> TASK DESCRIPTION:
Write out every record below exactly as it stands, leaving the pictures out.

[Saved entries]
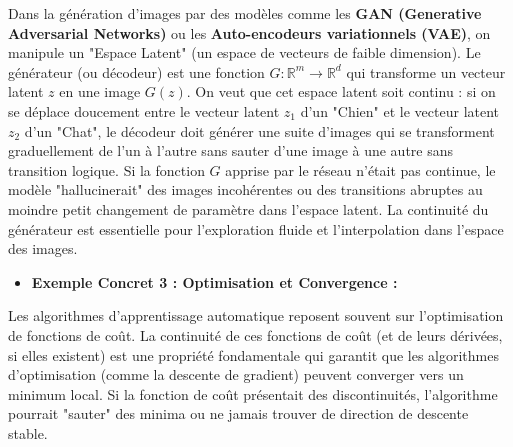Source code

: \documentclass[12pt,a4paper]{report}
\begin{document}
    Dans la génération d'images par des modèles comme les \textbf{GAN (Generative Adversarial Networks)} ou les \textbf{Auto-encodeurs variationnels (VAE)}, on manipule un "Espace Latent" (un espace de vecteurs de faible dimension). Le générateur (ou décodeur) est une fonction $G: \mathbb{R}^m \to \mathbb{R}^d$ qui transforme un vecteur latent $z$ en une image $G(z)$. On veut que cet espace latent soit continu : si on se déplace doucement entre le vecteur latent $z_1$ d'un "Chien" et le vecteur latent $z_2$ d'un "Chat", le décodeur doit générer une suite d'images qui se transforment graduellement de l'un à l'autre sans sauter d'une image à une autre sans transition logique. Si la fonction $G$ apprise par le réseau n'était pas continue, le modèle "hallucinerait" des images incohérentes ou des transitions abruptes au moindre petit changement de paramètre dans l'espace latent. La continuité du générateur est essentielle pour l'exploration fluide et l'interpolation dans l'espace des images.
\begin{itemize}
\item \textbf{Exemple Concret 3 : Optimisation et Convergence :}
\end{itemize}
    Les algorithmes d'apprentissage automatique reposent souvent sur l'optimisation de fonctions de coût. La continuité de ces fonctions de coût (et de leurs dérivées, si elles existent) est une propriété fondamentale qui garantit que les algorithmes d'optimisation (comme la descente de gradient) peuvent converger vers un minimum local. Si la fonction de coût présentait des discontinuités, l'algorithme pourrait "sauter" des minima ou ne jamais trouver de direction de descente stable.
\end{document}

> TASK OUTPUT:
Source code

: \documentclass[12pt,a4paper]{report}
\begin{document}
    Dans la génération d'images par des modèles comme les \textbf{GAN (Generative Adversarial Networks)} ou les \textbf{Auto-encodeurs variationnels (VAE)}, on manipule un "Espace Latent" (un espace de vecteurs de faible dimension). Le générateur (ou décodeur) est une fonction $G: \mathbb{R}^m \to \mathbb{R}^d$ qui transforme un vecteur latent $z$ en une image $G(z)$. On veut que cet espace latent soit continu : si on se déplace doucement entre le vecteur latent $z_1$ d'un "Chien" et le vecteur latent $z_2$ d'un "Chat", le décodeur doit générer une suite d'images qui se transforment graduellement de l'un à l'autre sans sauter d'une image à une autre sans transition logique. Si la fonction $G$ apprise par le réseau n'était pas continue, le modèle "hallucinerait" des images incohérentes ou des transitions abruptes au moindre petit changement de paramètre dans l'espace latent. La continuité du générateur est essentielle pour l'exploration fluide et l'interpolation dans l'espace des images.
\begin{itemize}
\item \textbf{Exemple Concret 3 : Optimisation et Convergence :}
\end{itemize}
    Les algorithmes d'apprentissage automatique reposent souvent sur l'optimisation de fonctions de coût. La continuité de ces fonctions de coût (et de leurs dérivées, si elles existent) est une propriété fondamentale qui garantit que les algorithmes d'optimisation (comme la descente de gradient) peuvent converger vers un minimum local. Si la fonction de coût présentait des discontinuités, l'algorithme pourrait "sauter" des minima ou ne jamais trouver de direction de descente stable.
\end{document}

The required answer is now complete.